#### Source material ####

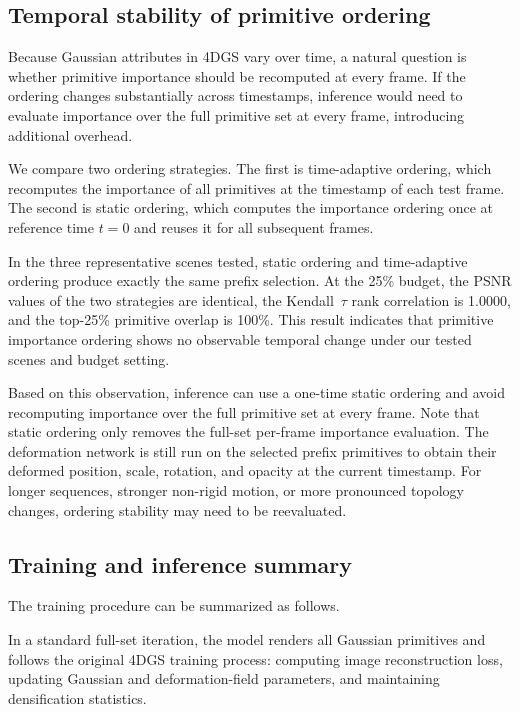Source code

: \documentclass[pdflatex,sn-mathphys]{sn-jnl}
\begin{document}
\subsection{Temporal stability of primitive ordering}
\label{sec:static}

Because Gaussian attributes in 4DGS vary over time, a natural question is whether primitive importance should be recomputed at every frame. If the ordering changes substantially across timestamps, inference would need to evaluate importance over the full primitive set at every frame, introducing additional overhead.

We compare two ordering strategies. The first is time-adaptive ordering, which recomputes the importance of all primitives at the timestamp of each test frame. The second is static ordering, which computes the importance ordering once at reference time $t=0$ and reuses it for all subsequent frames.

In the three representative scenes tested, static ordering and time-adaptive ordering produce exactly the same prefix selection. At the 25\% budget, the PSNR values of the two strategies are identical, the Kendall~$\tau$ rank correlation is 1.0000, and the top-25\% primitive overlap is 100\%. This result indicates that primitive importance ordering shows no observable temporal change under our tested scenes and budget setting.

Based on this observation, inference can use a one-time static ordering and avoid recomputing importance over the full primitive set at every frame. Note that static ordering only removes the full-set per-frame importance evaluation. The deformation network is still run on the selected prefix primitives to obtain their deformed position, scale, rotation, and opacity at the current timestamp. For longer sequences, stronger non-rigid motion, or more pronounced topology changes, ordering stability may need to be reevaluated.

\subsection{Training and inference summary}
\label{sec:summary}

The training procedure can be summarized as follows.

In a standard full-set iteration, the model renders all Gaussian primitives and follows the original 4DGS training process: computing image reconstruction loss, updating Gaussian and deformation-field parameters, and maintaining densification statistics.
\end{document}
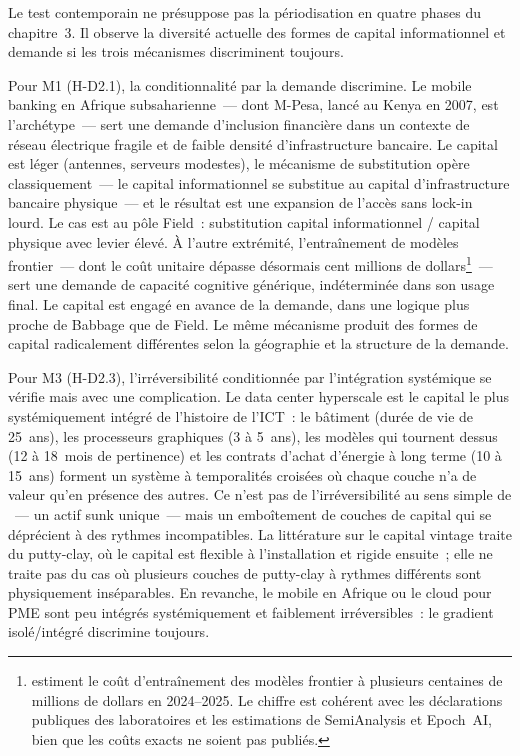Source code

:Le test contemporain ne présuppose pas la périodisation en quatre phases du chapitre~3. Il observe la diversité actuelle des formes de capital informationnel et demande si les trois mécanismes discriminent toujours.

Pour M1 (H-D2.1), la conditionnalité par la demande discrimine. Le mobile banking en Afrique subsaharienne~--- dont M-Pesa, lancé au Kenya en 2007, est l'archétype~--- sert une demande d'inclusion financière dans un contexte de réseau électrique fragile et de faible densité d'infrastructure bancaire. Le capital est léger (antennes, serveurs modestes), le mécanisme de substitution opère classiquement~--- le capital informationnel se substitue au capital d'infrastructure bancaire physique~--- et le résultat est une expansion de l'accès sans lock-in lourd. Le cas est au pôle Field~: substitution capital informationnel / capital physique avec levier élevé. À l'autre extrémité, l'entraînement de modèles frontier~--- dont le coût unitaire dépasse désormais cent millions de dollars\footnote{\textcite{cottier_rapid_2025} estiment le coût d'entraînement des modèles frontier à plusieurs centaines de millions de dollars en 2024--2025. Le chiffre est cohérent avec les déclarations publiques des laboratoires et les estimations de SemiAnalysis et Epoch~AI, bien que les coûts exacts ne soient pas publiés.}~--- sert une demande de capacité cognitive générique, indéterminée dans son usage final. Le capital est engagé en avance de la demande, dans une logique plus proche de Babbage que de Field. Le même mécanisme produit des formes de capital radicalement différentes selon la géographie et la structure de la demande.

Pour M3 (H-D2.3), l'irréversibilité conditionnée par l'intégration systémique se vérifie mais avec une complication. Le data center hyperscale est le capital le plus systémiquement intégré de l'histoire de l'ICT~: le bâtiment (durée de vie de 25~ans), les processeurs graphiques (3 à 5~ans), les modèles qui tournent dessus (12 à 18~mois de pertinence) et les contrats d'achat d'énergie à long terme (10 à 15~ans) forment un système à temporalités croisées où chaque couche n'a de valeur qu'en présence des autres. Ce n'est pas de l'irréversibilité au sens simple de \textcite{dixit_pindyck_1994}~--- un actif sunk unique~--- mais un emboîtement de couches de capital qui se déprécient à des rythmes incompatibles. La littérature sur le capital vintage \parencite{johansen_substitution_1959} traite du putty-clay, où le capital est flexible à l'installation et rigide ensuite~; elle ne traite pas du cas où plusieurs couches de putty-clay à rythmes différents sont physiquement inséparables. En revanche, le mobile en Afrique ou le cloud pour PME sont peu intégrés systémiquement et faiblement irréversibles~: le gradient isolé/intégré discrimine toujours.

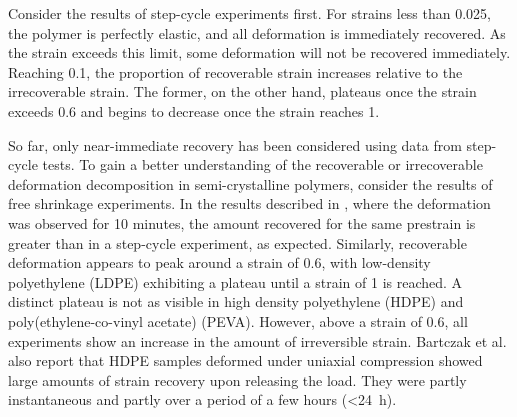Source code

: Consider the results of step-cycle experiments first.
For strains less than 0.025, the polymer is perfectly elastic, and all deformation is immediately recovered.
As the strain exceeds this limit, some deformation will not be recovered immediately.
Reaching 0.1, the proportion of recoverable strain increases relative to the irrecoverable strain.
The former, on the other hand, plateaus once the strain exceeds 0.6 and begins to decrease once the strain reaches 1.

So far, only near-immediate recovery has been considered using data from step-cycle tests.
To gain a better understanding of the recoverable or irrecoverable deformation decomposition in semi-crystalline polymers, consider the results of free shrinkage experiments.
In the results described in \cite{hissNetworkStretchingSlip1999}, where the deformation was observed for 10 minutes, the amount recovered for the same prestrain is greater than in a step-cycle experiment, as expected.
Similarly, recoverable deformation appears to peak around a strain of 0.6, with low-density polyethylene (LDPE) exhibiting a plateau until a strain of 1 is reached.
A distinct plateau is not as visible in high density polyethylene (HDPE) and poly(ethylene-co-vinyl acetate) (PEVA).
However, above a strain of 0.6, all experiments show an increase in the amount of irreversible strain.
Bartczak et al. \citep{bartczakEvolutionCrystallineTexture1992} also report that HDPE samples deformed under uniaxial compression showed large amounts of strain recovery upon releasing the load.
They were partly instantaneous and partly over a period of a few hours (<\SI{24}{\hour}).

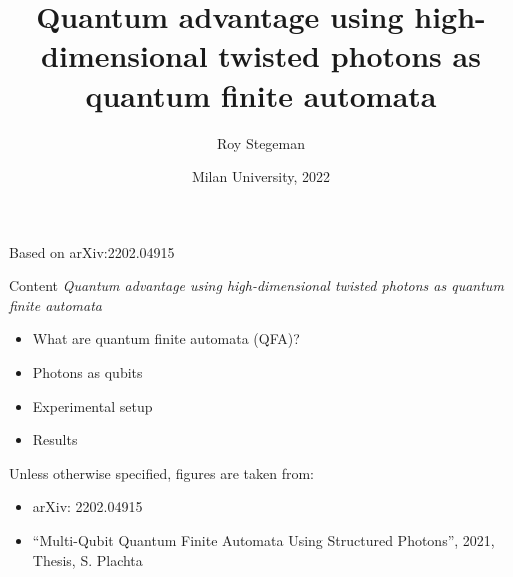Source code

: \documentclass[aspectratio=169,9pt]{beamer}
\title{Quantum advantage using high-dimensional twisted photons as quantum finite automata}
\date{Milan University, 2022}
\author{Roy Stegeman}
\institute{University of Milan and INFN Milan}
\begin{document}
{
\begin{frame}
  \titlepage


  Based on arXiv:2202.04915

\end{frame}
}



\begin{frame}[t]{Content}
  \textit{Quantum advantage using high-dimensional twisted photons as quantum finite automata}
  \vspace*{1em}
  \begin{itemize}
    \item What are quantum finite automata (QFA)?
    \item Photons as qubits
    \item Experimental setup
    \item Results
  \end{itemize}
  \vspace*{5em}
  Unless otherwise specified, figures are taken from:
  \begin{itemize}
    \item arXiv: 2202.04915
    \item ``Multi-Qubit Quantum Finite
    Automata Using Structured
    Photons'', 2021, Thesis, S. Plachta
  \end{itemize}
\end{frame}


\end{document}
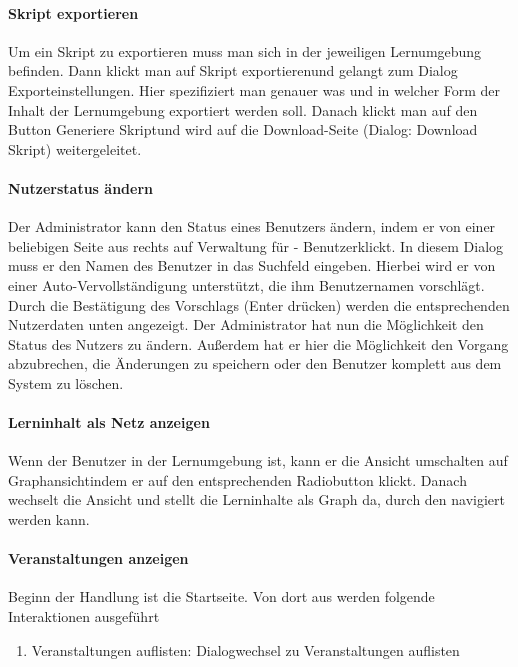\documentclass[12pt,a4paper]{article}
\begin{document}
{\paragraph{Skript exportieren}
Um ein Skript zu exportieren muss man sich in der jeweiligen Lernumgebung befinden. Dann klickt man auf \glqq Skript exportieren\grqq  und gelangt zum Dialog \glqq  Exporteinstellungen\grqq. Hier spezifiziert man genauer was und in welcher Form der Inhalt der Lernumgebung exportiert werden soll. Danach klickt man auf den Button \glqq Generiere Skript\grqq und wird auf die Download-Seite (Dialog: \glqq Download Skript\grqq ) weitergeleitet.

\paragraph{Nutzerstatus ändern}
Der Administrator kann den Status eines Benutzers ändern, indem er von einer beliebigen Seite aus rechts auf \glqq Verwaltung für - Benutzer\grqq klickt. In diesem Dialog muss er den Namen des Benutzer in das Suchfeld eingeben. Hierbei wird er von einer Auto-Vervollständigung unterstützt, die ihm Benutzernamen vorschlägt. Durch die Bestätigung des Vorschlags (Enter drücken) werden die entsprechenden Nutzerdaten unten angezeigt. Der Administrator hat nun die Möglichkeit den Status des Nutzers zu ändern.
Außerdem hat er hier die Möglichkeit den Vorgang abzubrechen, die Änderungen zu speichern oder den Benutzer komplett aus dem System zu löschen.

\paragraph{Lerninhalt als Netz anzeigen}
Wenn der Benutzer in der Lernumgebung ist, kann er die Ansicht umschalten auf \glqq Graphansicht\grqq indem er auf den entsprechenden Radiobutton klickt. Danach wechselt die Ansicht und stellt die Lerninhalte als Graph da, durch den navigiert werden kann.
\paragraph{Veranstaltungen anzeigen}
Beginn der Handlung ist die Startseite. Von dort aus werden folgende Interaktionen ausgeführt
\begin{enumerate}
\item \glqq Veranstaltungen auflisten\grqq: Dialogwechsel zu \glqq Veranstaltungen auflisten\grqq
\end{enumerate}

}
\end{document}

####

» Problem statement
Using the data above, extract exactly the lines from the one that holds "step-cycle experiments first." to the one that holds "To gain a better", both ends included, and no others.

» Your response
: Consider the results of step-cycle experiments first.
For strains less than 0.025, the polymer is perfectly elastic, and all deformation is immediately recovered.
As the strain exceeds this limit, some deformation will not be recovered immediately.
Reaching 0.1, the proportion of recoverable strain increases relative to the irrecoverable strain.
The former, on the other hand, plateaus once the strain exceeds 0.6 and begins to decrease once the strain reaches 1.

So far, only near-immediate recovery has been considered using data from step-cycle tests.
To gain a better understanding of the recoverable or irrecoverable deformation decomposition in semi-crystalline polymers, consider the results of free shrinkage experiments.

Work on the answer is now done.